Q&A with Greek radio host Dimitris Delis (aka Jim Dylan) - Honky Tonk Lagoon with Folk, Rock, Blues and beyond

"Folk music was the main music genre that got involved with social and political issues. Regarding the racial issue let us not forget that folk was a kind of music very close to the blues, therefore many folk songs had references to the lives and problems of black people. A lot of people in white audiences learned the blues from folk artists."

Dimitris Delis: Honky Tonk Lagoon

Dimitris Delis (aka Jim Dylan) is a Greek radio host on Metadeftero internet radio station. Dimitris says: "I was born in 1985 in Tripolis, a small town in Peloponnese, Greece. I studied and have a degree in Environmental Science, but I never worked as environmentalist despite the various jobs that I have changed. I live and work in Athens. I love folk and rock music from the sixties and seventies, with a fancy for the Greenwich Village Folk Scene and Psychedelic Folk around the world. My hobbies are searching for unknown albums of my favorite music, collect records and CDs and searching for Bob Dylan bootlegs and cover songs from Sixties bands. I made my first steps in radio as a child and since 2015 I host the Honky Tonk Lagoon radio show, first on "Music Society" and for the last two years on "Metadeftero" internet radio station."

(Photo: Dimitris Delis)

Dimitris talks about his radio show, Bob Dylan, Folk music, Greenwich Village of New York, Dave Van Ronk, Martin Luther King, the Blues, Beat literature, and many more.

Interview by Michael Limnios

How has the Folk and Rock Counterculture influenced your views of the world and the journeys you’ve taken?

When the biggest part of your life is dedicated to music, with no doubt music will shape at a large extent the way you view the world and perceive things. As far as the part of music, Folk (and Rock of course) has taught me that music is Art, music is a historical monument, and not a piece of entertainment ,and only as Art must it be perceived. Folk music taught me to look behind the obvious, to search for the roots of everything, to find where melodies and lyrics come from, and learn their history. For example, it is magnificent to find out that one of the most beautiful Christmas songs, Gaudete by Steeleye Span is based on a Christmas carol of the 16th century. In Folk music there are hundreds of such examples.

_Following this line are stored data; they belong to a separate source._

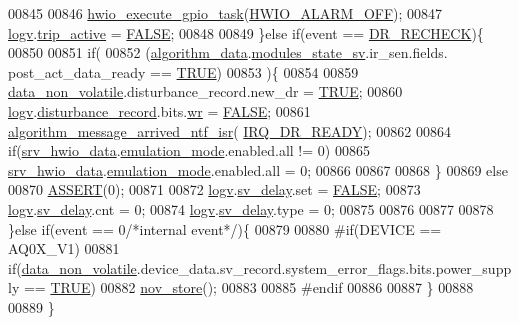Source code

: \begin{DoxyCode}
00845 
00846           \hyperlink{a00058_a0af9eae455fbdf4e77def5bfffa109cb}{hwio\_execute\_gpio\_task}(\hyperlink{a00058_a17401c2732dee3a19b55a210870b6d8d}{HWIO\_ALARM\_OFF});
00847           \hyperlink{a00038_a2e89c46668b39a17753c238950c9e1ec}{logv}.\hyperlink{a00021_a32ebd32977bc9831cd68530b2b7ec664}{trip\_active}   = \hyperlink{a00040_aa93f0eb578d23995850d61f7d61c55c1}{FALSE};
00848           
00849     \}\textcolor{keywordflow}{else} \textcolor{keywordflow}{if}(event == \hyperlink{a00021_a6e67f9a00e51668436c0395616f43e88}{DR\_RECHECK})\{
00850                     
00851             \textcolor{keywordflow}{if}(
00852               (\hyperlink{a00038_a183caa40cd01e79ee309cc9c4a225197}{algorithm\_data}.\hyperlink{a00016_a293140e240bbd54f7601adbc9194148c}{modules\_state\_sv}.ir\_sen.fields.
      post\_act\_data\_ready == \hyperlink{a00040_aa8cecfc5c5c054d2875c03e77b7be15d}{TRUE})
00853              )\{
00854 
00859            \hyperlink{a00060_a76ac5f917f5308dcd83de0d7c94559fb}{data\_non\_volatile}.disturbance\_record.new\_dr = \hyperlink{a00040_aa8cecfc5c5c054d2875c03e77b7be15d}{TRUE};
00860            \hyperlink{a00038_a2e89c46668b39a17753c238950c9e1ec}{logv}.\hyperlink{a00021_a11ed024c2cc5c53c79b2c0a8b35e3c06}{disturbance\_record}.bits.\hyperlink{a00021_a11ea0eda9ab27873198e7a5c4be4337d}{wr} = \hyperlink{a00040_aa93f0eb578d23995850d61f7d61c55c1}{FALSE};
00861        \hyperlink{a00038_a85471d58eae93d5d7e7e2b52e2b915d3}{algorithm\_message\_arrived\_ntf\_isr}(
      \hyperlink{a00021_acfd80444497090bce928df199247a0ec}{IRQ\_DR\_READY});
00862 
00864            \textcolor{keywordflow}{if}(\hyperlink{a00034_a0fd91014631926f362c7c2b2f5d143b0}{srv\_hwio\_data}.\hyperlink{a00034_a742dceaef1f19ec73ed5acc066127476}{emulation\_mode}.enabled.all != 0)
00865                \hyperlink{a00034_a0fd91014631926f362c7c2b2f5d143b0}{srv\_hwio\_data}.\hyperlink{a00034_a742dceaef1f19ec73ed5acc066127476}{emulation\_mode}.enabled.all = 0;
00866 
00867 
00868        \}
00869        \textcolor{keywordflow}{else}
00870           \hyperlink{a00072_abb8ff8e213ac9f6fb21d2b968583b936}{ASSERT}(0);
00871 
00872             \hyperlink{a00038_a2e89c46668b39a17753c238950c9e1ec}{logv}.\hyperlink{a00021_a854b8f967c206a5f3e4aeaf91a782b3e}{sv\_delay}.set  = \hyperlink{a00040_aa93f0eb578d23995850d61f7d61c55c1}{FALSE};
00873             \hyperlink{a00038_a2e89c46668b39a17753c238950c9e1ec}{logv}.\hyperlink{a00021_a854b8f967c206a5f3e4aeaf91a782b3e}{sv\_delay}.cnt  = 0;
00874             \hyperlink{a00038_a2e89c46668b39a17753c238950c9e1ec}{logv}.\hyperlink{a00021_a854b8f967c206a5f3e4aeaf91a782b3e}{sv\_delay}.type = 0;
00875 
00876        
00877 
00878     \}\textcolor{keywordflow}{else} \textcolor{keywordflow}{if}(event == 0\textcolor{comment}{/*internal event*/})\{
00879 
00880 \textcolor{preprocessor}{#if(DEVICE == AQ0X\_V1)}
00881     \textcolor{keywordflow}{if}(\hyperlink{a00060_a76ac5f917f5308dcd83de0d7c94559fb}{data\_non\_volatile}.device\_data.sv\_record.system\_error\_flags.bits.power\_supply == 
      \hyperlink{a00040_aa8cecfc5c5c054d2875c03e77b7be15d}{TRUE})
00882        \hyperlink{a00029_a90aef186f45a15d94bf0247122194991}{nov\_store}();
00883 
00885 \textcolor{preprocessor}{#endif}
00886       
00887     \}
00888 
00889 \}
\end{DoxyCode}


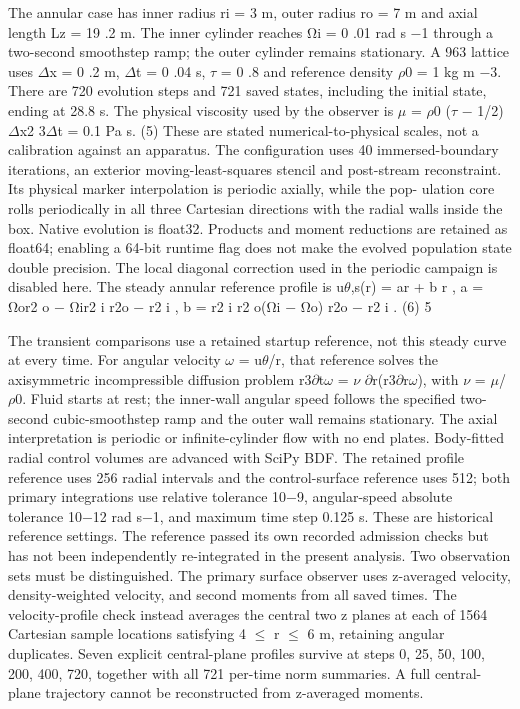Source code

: \documentclass[11pt]{article}
\begin{document}
The annular case has inner radius ri = 3 m, outer radius ro = 7 m and axial length Lz = 19 .2 m.
The inner cylinder reaches Ωi = 0 .01 rad s \ensuremath{-}1 through a two-second smoothstep ramp; the outer
cylinder remains stationary. A 963 lattice uses \ensuremath{\Delta}x = 0 .2 m, \ensuremath{\Delta}t = 0 .04 s, \ensuremath{\tau} = 0 .8 and reference
density \ensuremath{\rho}0 = 1 kg m \ensuremath{-}3. There are 720 evolution steps and 721 saved states, including the initial
state, ending at 28.8 s. The physical viscosity used by the observer is
\ensuremath{\mu} = \ensuremath{\rho}0
(\ensuremath{\tau} \ensuremath{-} 1/2)\ensuremath{\Delta}x2
3\ensuremath{\Delta}t = 0.1 Pa s. (5)
These are stated numerical-to-physical scales, not a calibration against an apparatus.
The configuration uses 40 immersed-boundary iterations, an exterior moving-least-squares stencil
and post-stream reconstraint. Its physical marker interpolation is periodic axially, while the pop-
ulation core rolls periodically in all three Cartesian directions with the radial walls inside the box.
Native evolution is float32. Products and moment reductions are retained as float64; enabling a
64-bit runtime flag does not make the evolved population state double precision. The local diagonal
correction used in the periodic campaign is disabled here.
The steady annular reference profile is
u\ensuremath{\theta},s(r) = ar + b
r , a = Ωor2
o \ensuremath{-} Ωir2
i
r2o \ensuremath{-} r2
i
, b = r2
i r2
o(Ωi \ensuremath{-} Ωo)
r2o \ensuremath{-} r2
i
. (6)
5

The transient comparisons use a retained startup reference, not this steady curve at every time.
For angular velocity \ensuremath{\omega} = u\ensuremath{\theta}/r, that reference solves the axisymmetric incompressible diffusion
problem r3\ensuremath{\partial}t\ensuremath{\omega} = \ensuremath{\nu} \ensuremath{\partial}r(r3\ensuremath{\partial}r\ensuremath{\omega}), with \ensuremath{\nu} = \ensuremath{\mu}/\ensuremath{\rho}0. Fluid starts at rest; the inner-wall angular speed
follows the specified two-second cubic-smoothstep ramp and the outer wall remains stationary.
The axial interpretation is periodic or infinite-cylinder flow with no end plates. Body-fitted radial
control volumes are advanced with SciPy BDF. The retained profile reference uses 256 radial
intervals and the control-surface reference uses 512; both primary integrations use relative tolerance
10\ensuremath{-}9, angular-speed absolute tolerance 10\ensuremath{-}12 rad s\ensuremath{-}1, and maximum time step 0.125 s. These are
historical reference settings. The reference passed its own recorded admission checks but has not
been independently re-integrated in the present analysis.
Two observation sets must be distinguished. The primary surface observer uses z-averaged velocity,
density-weighted velocity, and second moments from all saved times. The velocity-profile check
instead averages the central two z planes at each of 1564 Cartesian sample locations satisfying
4 \ensuremath{\leq} r \ensuremath{\leq} 6 m, retaining angular duplicates. Seven explicit central-plane profiles survive at steps
0, 25, 50, 100, 200, 400, 720, together with all 721 per-time norm summaries. A full central-plane
trajectory cannot be reconstructed from z-averaged moments.
\end{document}
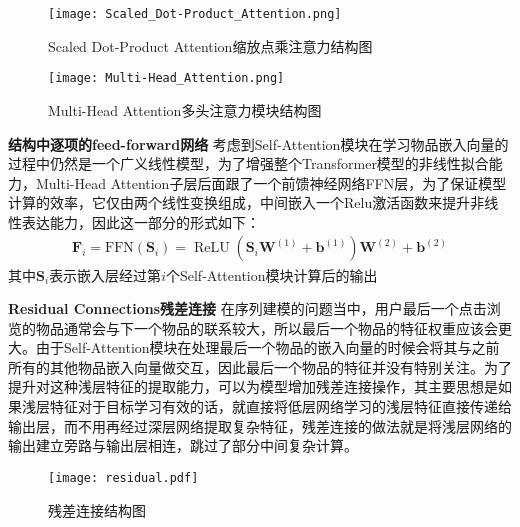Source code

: \begin{figure}[!htb]
   \begin{minipage}{0.48\textwidth}
     \centering
     \texttt{[image: Scaled\_Dot-Product\_Attention.png]} %
     \caption{Scaled Dot-Product Attention缩放点乘注意力结构图}
     \label{Fig:Scaled_Dot-Product_Attention}
   \end{minipage}\hfill
   \begin {minipage}{0.48\textwidth}
     \centering
     \texttt{[image: Multi-Head\_Attention.png]} %
     \caption{Multi-Head Attention多头注意力模块结构图}
     \label{Fig:Multi-Head_Attention}
   \end{minipage}
\end{figure}

\textbf{结构中逐项的feed-forward网络}
考虑到Self-Attention模块在学习物品嵌入向量的过程中仍然是一个广义线性模型，为了增强整个Transformer模型的非线性拟合能力，Multi-Head Attention子层后面跟了一个前馈神经网络FFN层，为了保证模型计算的效率，它仅由两个线性变换组成，中间嵌入一个Relu激活函数来提升非线性表达能力，因此这一部分的形式如下：
\begin{align}
	\mathbf{F}_{i}=\mathrm{FFN}\left(\mathbf{S}_{i}\right)=\operatorname{ReLU}\left(\mathbf{S}_{i} \mathbf{W}^{(1)}+\mathbf{b}^{(1)}\right) \mathbf{W}^{(2)}+\mathbf{b}^{(2)}
\end{align}
其中$\mathbf{S}_{i}$表示嵌入层经过第$i$个Self-Attention模块计算后的输出

\textbf{Residual Connections残差连接}
在序列建模的问题当中，用户最后一个点击浏览的物品通常会与下一个物品的联系较大，所以最后一个物品的特征权重应该会更大。由于Self-Attention模块在处理最后一个物品的嵌入向量的时候会将其与之前所有的其他物品嵌入向量做交互，因此最后一个物品的特征并没有特别关注。为了提升对这种浅层特征的提取能力，可以为模型增加残差连接操作，其主要思想是如果浅层特征对于目标学习有效的话，就直接将低层网络学习的浅层特征直接传递给输出层，而不用再经过深层网络提取复杂特征，残差连接的做法就是将浅层网络的输出建立旁路与输出层相连，跳过了部分中间复杂计算。

\begin{figure}
\centering
\texttt{[image: residual.pdf]}
\caption{残差连接结构图}
\label{residual}
\end{figure}

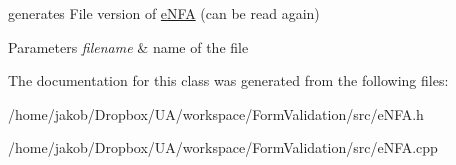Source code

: generates File version of \hyperlink{classFA_1_1eNFA}{e\-N\-F\-A} (can be read again) 


\begin{DoxyParams}{Parameters}
{\em filename} & name of the file \\
\hline
\end{DoxyParams}


The documentation for this class was generated from the following files\-:\begin{DoxyCompactItemize}
\item 
/home/jakob/\-Dropbox/\-U\-A/workspace/\-Form\-Validation/src/e\-N\-F\-A.\-h\item 
/home/jakob/\-Dropbox/\-U\-A/workspace/\-Form\-Validation/src/e\-N\-F\-A.\-cpp\end{DoxyCompactItemize}
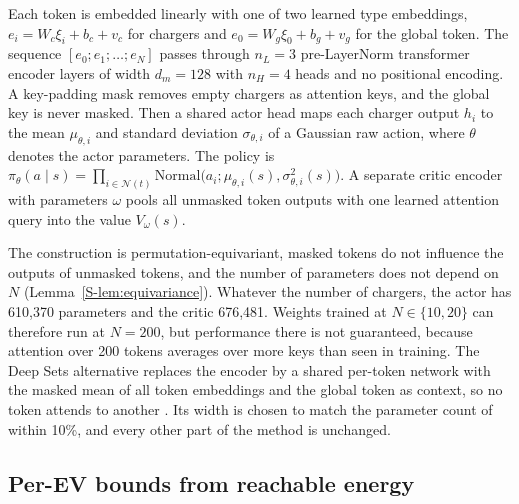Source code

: Each token is embedded linearly with one of two learned type embeddings, $e_i=W_c\xi_i+b_c+v_c$ for chargers and $e_0=W_g\xi_0+b_g+v_g$ for the global token.
The sequence $[e_0;e_1;\dots;e_N]$ passes through $n_L=3$ pre-LayerNorm transformer encoder layers \cite{vaswani2017attention,ba2016layer,xiong2020layer} of width $d_m=128$ with $n_H=4$ heads and no positional encoding.
A key-padding mask removes empty chargers as attention keys, and the global key is never masked.
Then a shared actor head maps each charger output $h_i$ to the mean $\mu_{\theta,i}$ and standard deviation $\sigma_{\theta,i}$ of a Gaussian raw action, where $\theta$ denotes the actor parameters.
The policy is $\pi_\theta(a\mid s)=\prod_{i\in\mathcal N(t)}\mathrm{Normal}\big(a_i;\mu_{\theta,i}(s),\sigma_{\theta,i}^2(s)\big)$.
A separate critic encoder with parameters $\omega$ pools all unmasked token outputs with one learned attention query \cite{lee2019set} into the value $V_\omega(s)$.

The construction is permutation-equivariant, masked tokens do not influence the outputs of unmasked tokens, and the number of parameters does not depend on $N$ (Lemma~\ref{S-lem:equivariance}).
Whatever the number of chargers, the actor has 610,370 parameters and the critic 676,481.
Weights trained at $N\in\{10,20\}$ can therefore run at $N=200$, but performance there is not guaranteed, because attention over 200 tokens averages over more keys than seen in training.
The Deep Sets alternative replaces the encoder by a shared per-token network with the masked mean of all token embeddings and the global token as context, so no token attends to another \cite{zaheer2017deep}.
Its width is chosen to match the parameter count of \method{} within 10\%, and every other part of the method is unchanged.

\subsection{Per-EV bounds from reachable energy}\label{sec:bounds}

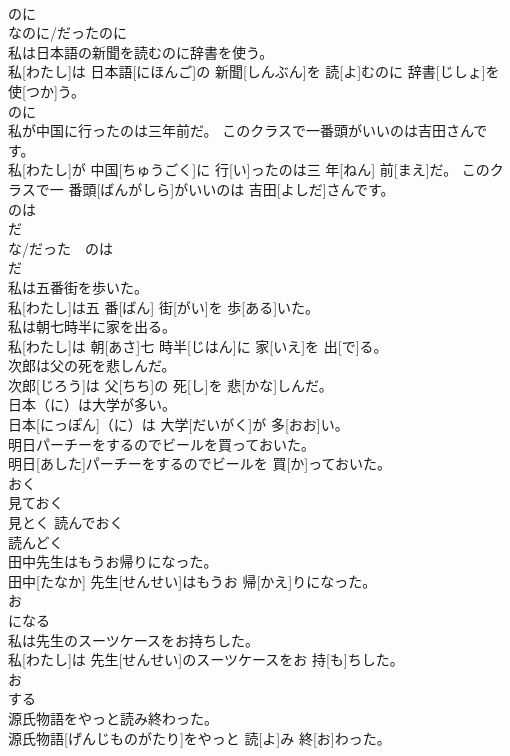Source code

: \documentclass[8pt]{extreport}
\begin{document}
\begin{CJK}{UTF8}{min}
\\	のに 
\\	なのに/だったのに	
\\	私は日本語の新聞を読むのに辞書を使う。	
\\	私[わたし]は 日本語[にほんご]の 新聞[しんぶん]を 読[よ]むのに 辞書[じしょ]を 使[つか]う。	
\\	のに	
\\	私が中国に行ったのは三年前だ。 このクラスで一番頭がいいのは吉田さんです。	
\\	私[わたし]が 中国[ちゅうごく]に 行[い]ったのは三 年[ねん] 前[まえ]だ。 このクラスで一 番頭[ばんがしら]がいいのは 吉田[よしだ]さんです。	
\\	のは 
\\	だ 
\\	な/だった　のは 
\\	だ	
\\	私は五番街を歩いた。	
\\	私[わたし]は五 番[ばん] 街[がい]を 歩[ある]いた。	
\\	私は朝七時半に家を出る。	
\\	私[わたし]は 朝[あさ]七 時半[じはん]に 家[いえ]を 出[で]る。	
\\	次郎は父の死を悲しんだ。	
\\	次郎[じろう]は 父[ちち]の 死[し]を 悲[かな]しんだ。	
\\	日本（に）は大学が多い。	
\\	日本[にっぽん]（に）は 大学[だいがく]が 多[おお]い。	
\\	明日パーチーをするのでビールを買っておいた。	
\\	明日[あした]パーチーをするのでビールを 買[か]っておいた。	
\\	おく	
\\	見ておく 
\\	見とく 読んでおく 
\\	読んどく
\\	田中先生はもうお帰りになった。	
\\	田中[たなか] 先生[せんせい]はもうお 帰[かえ]りになった。	
\\	お　
\\	になる	
\\	私は先生のスーツケースをお持ちした。	
\\	私[わたし]は 先生[せんせい]のスーツケースをお 持[も]ちした。	
\\	お
\\	する	
\\	源氏物語をやっと読み終わった。	
\\	源氏物語[げんじものがたり]をやっと 読[よ]み 終[お]わった。	

\end{CJK}
\end{document}

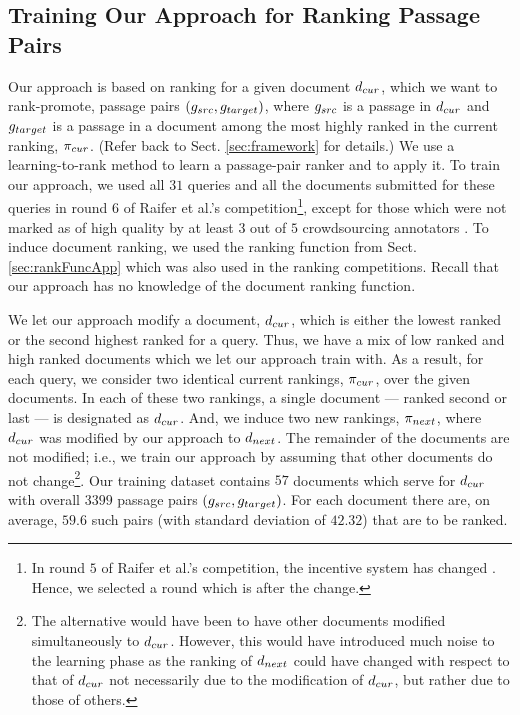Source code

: \subsection{Training Our Approach for Ranking Passage Pairs}
\label{sec:offlineApp}
Our approach is based on ranking for a given document $d_{cur}$, which we want to rank-promote, passage pairs
$(g_{src},g_{target})$, where $g_{src}$ is a passage in $d_{cur}$ and $g_{target}$ is a
passage in a document among the most highly ranked in the current
ranking, $\pi_{cur}$. (Refer back to Sect. \ref{sec:framework} for
details.)  We use a learning-to-rank method to learn a passage-pair ranker and to apply it. To train our approach, we used all $31$ queries and all the
documents submitted for these queries in round $6$ of Raifer et al.'s
competition\footnote{In round $5$ of Raifer et al.'s
  competition, the incentive system has changed
  \cite{Raifer+al:17a}. Hence, we selected a round which is after the
  change.}, except for those which were not marked as of high quality
by at least $3$ out of $5$ crowdsourcing annotators
\cite{Raifer+al:17a}. To induce document ranking, we used the 
ranking function from Sect. \ref{sec:rankFuncApp} which was also used in the ranking competitions. Recall that our approach has no knowledge of the document ranking
function.

We let our approach modify a document, $d_{cur}$, which is either the
lowest ranked or the second highest ranked 
for a query. Thus, we have a mix of low ranked and high ranked
documents which we let our approach train with. As a result, for each
query, we consider two identical current rankings, $\pi_{cur}$, over
the given documents. In each of these two rankings, a single document
--- ranked second or last --- is designated as $d_{cur}$. And, we
induce two new rankings, $\pi_{next}$, where $d_{cur}$ was modified by
our approach to $d_{next}$. The remainder of the documents are not modified;
i.e., we train our approach by assuming that other documents do
not change\footnote{The alternative would have been to have other
  documents modified simultaneously to $d_{cur}$. However, this would have introduced much noise
  to the learning phase as the ranking of $d_{next}$ could have
  changed with respect to that of $d_{cur}$ not necessarily due to the modification of $d_{cur}$, but rather
  due to those of others.}. Our training dataset contains $57$ documents which serve for $d_{cur}$ with overall $3399$ passage pairs $(g_{src},g_{target})$. For each document there are, on average, $59.6$ such pairs (with standard deviation of $42.32$) that are to be ranked.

Personally, music gave me as a child the opportunity to discover literature, and have a first contact with a lot of my favorite writers. I discovered Poe from Alan Parsons Project, I discovered Allen Ginsberg and the beat generation from Bob Dylan, I discovered JRR Tolkien from Led Zeppelin, psychedelic bands taught me H.P Lovecraft, Aldous Huxley, Lewis Carroll and so many other examples. Folk and Rock music of the sixties teaches you history too. Music forced me to read about all the historic social and political facts that were taking place back then. Vietnam, the Cold War, the Hippies, the Black Panthers, May 68, Martin Luther King etc...

Above all, Folk and Rock music, as progressive and radical movements, help you to cultivate and shape your views on society, ideologies and politics and learn concepts such as freedom, justice, equality and of course to think as a free man, with no leaders, guiders and gurus above your head…’’To keep it in your mind and not forget that it is not he or she or them or it that you belong to.’’

How started the thought of "Honky Tonk Lagoon"? What is the hardest part to be a radio hoster in Greece?

As a teenager I was listening to a local radio show in Tripolis, Delicious Vinilius, I started to hang around there and he gave me the opportunity to start doing my own radio show. Later on, I was involved for a while in the radio station of the university as a student. When I came to live in Athens, back in 2015, I started my involvement with the internet radio. The Honky Tonk Lagoon radio show started in 2015 in "Music Society" and for the last two years has been hosted by "Metadeftero", a cooperative radio station based in Athens, created in 2013.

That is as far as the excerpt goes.